The Smith Street Band / Apologies, I Have None / Woahnows

The Prince Albert, Brighton – July 17th, 2016

The final night of the Australian Band’s UK Tour sees them play the tiny Prince Albert pub in Brighton.

It’s certainly been a strange few weeks for The Smith Street Band, and in truth it’s lucky they made it to the UK at all this summer. Only last month frontman Wil Wagner injured his leg at a Melbourne show and had to cancel their subsequent New Zealand tour. Still, despite being reduced to sitting through performances rather than leaping around, the show has gone on, including this last date in Brighton.


First up are Plymouth youngsters Woahnows, who, with their floppy-haired lead singer and energetic topless drummer, seem to enjoy every minute of their short opening stint. Musically, it’s very much pop punk, with a tinge of emo and Britpop thrown in for good measure.

Opener ‘The Joy Disorder’ – whether or not the deliberate pun that the title suggests – isn’t actually too far from Ian Curtis turned punk and sets things nicely in motion for the rest of the set. What follows has a variety of influences, with the distinct sound of band trying to find their own style. ‘Watching Accidents’ combines the best of these, with melodic harmonies over pulsating poppy guitars.

The biggest cheer comes as frontman Tim Rowing-Parker noodles the opening riff from Taking Back Sunday’s – ‘Cute Without The ‘e” in-between songs, and eventually bows to pressure to play the song in full. It’s a sound that suits them with its layered vocals, and cross genre popularity.

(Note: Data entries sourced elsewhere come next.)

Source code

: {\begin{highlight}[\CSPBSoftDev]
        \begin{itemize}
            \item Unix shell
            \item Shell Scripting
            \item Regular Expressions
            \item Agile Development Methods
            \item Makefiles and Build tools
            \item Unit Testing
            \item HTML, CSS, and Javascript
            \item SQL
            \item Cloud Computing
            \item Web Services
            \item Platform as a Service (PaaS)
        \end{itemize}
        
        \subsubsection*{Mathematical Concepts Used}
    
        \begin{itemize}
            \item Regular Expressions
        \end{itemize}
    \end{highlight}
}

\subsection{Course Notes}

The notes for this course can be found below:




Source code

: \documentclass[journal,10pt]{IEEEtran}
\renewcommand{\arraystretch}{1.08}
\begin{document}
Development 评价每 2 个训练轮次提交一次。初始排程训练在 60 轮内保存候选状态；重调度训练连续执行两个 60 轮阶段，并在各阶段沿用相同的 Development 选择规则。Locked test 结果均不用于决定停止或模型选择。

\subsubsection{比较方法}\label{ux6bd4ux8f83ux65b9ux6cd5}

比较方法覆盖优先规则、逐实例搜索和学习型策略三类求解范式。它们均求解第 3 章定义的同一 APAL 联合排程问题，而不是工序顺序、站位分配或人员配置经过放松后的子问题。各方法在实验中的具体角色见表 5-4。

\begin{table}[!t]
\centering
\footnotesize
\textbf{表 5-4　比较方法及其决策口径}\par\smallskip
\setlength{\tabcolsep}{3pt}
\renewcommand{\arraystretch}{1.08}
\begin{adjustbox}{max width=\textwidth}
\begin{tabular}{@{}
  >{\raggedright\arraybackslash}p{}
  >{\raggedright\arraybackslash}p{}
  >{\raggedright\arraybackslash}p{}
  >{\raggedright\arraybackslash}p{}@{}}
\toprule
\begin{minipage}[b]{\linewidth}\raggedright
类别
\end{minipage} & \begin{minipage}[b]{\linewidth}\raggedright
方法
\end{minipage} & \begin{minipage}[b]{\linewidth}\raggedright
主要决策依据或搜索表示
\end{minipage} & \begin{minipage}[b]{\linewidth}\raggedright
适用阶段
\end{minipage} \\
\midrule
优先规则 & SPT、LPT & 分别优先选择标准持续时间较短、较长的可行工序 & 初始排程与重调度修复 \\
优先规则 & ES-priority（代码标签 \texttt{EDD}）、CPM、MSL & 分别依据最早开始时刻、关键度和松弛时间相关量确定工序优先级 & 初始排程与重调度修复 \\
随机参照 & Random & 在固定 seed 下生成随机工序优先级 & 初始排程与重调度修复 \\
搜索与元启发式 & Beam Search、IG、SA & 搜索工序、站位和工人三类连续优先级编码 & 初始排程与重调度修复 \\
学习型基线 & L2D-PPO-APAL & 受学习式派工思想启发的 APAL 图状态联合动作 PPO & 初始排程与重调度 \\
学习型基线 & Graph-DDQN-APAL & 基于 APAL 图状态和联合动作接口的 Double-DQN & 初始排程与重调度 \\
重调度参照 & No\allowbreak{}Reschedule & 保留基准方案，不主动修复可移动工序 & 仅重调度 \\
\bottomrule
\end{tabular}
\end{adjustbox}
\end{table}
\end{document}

That’s not to say their own material is that far off – closing track ‘Puncher’, their one perfectly rounded song, also manages this balance well, and is a fantastic end to a short set, but hopefully a sign of greater things to come.


And so from innocent youthfulness to the second support act, who are distinctly more adult, and with it, daunting. While Apologies, I Have None frontman Josh McKenzie used to be a similarly styled skinny teen, now, with shaven head, broad shoulders and forehead tattoo, sets a very different ambience on stage.

Maybe it’s the juxtaposition with their predecessors or it might be the lack of any real fans in the crowd, but once usually rousing opener ‘Sat In Vicky Park’ falls decidedly flat, things never really recover from there. Unfortunately for a band whose debut consisted largely of tales from London’s bleaker environments, the band’s lyrical bluntness mostly backfires to a lacklustre crowd, with neither party seeming to enjoy the gig.

Any anthemic qualities of songs like ‘Long Gone’ or downbeat new single ‘Wraith’ – “I can’t help thinking / If you mention suicide again / I swear I’ll kill you myself” – are lost and become a dirge of mumbled vocals and bad sound.

The lull is briefly lifted for ‘Concrete Feet’ with it’s major chord melodic singalong “woahs“, which for the first time seems more uplifting than just plain angry. You could almost forgive them everything that had gone before. Unfortunately closing song ‘The 26’ spoils it again, the only clarity of which is a lyrical mess of a hushed musical breakdown proclaiming: “I’m going to smash this bitch’s face in, find the cunt and stab the fucker.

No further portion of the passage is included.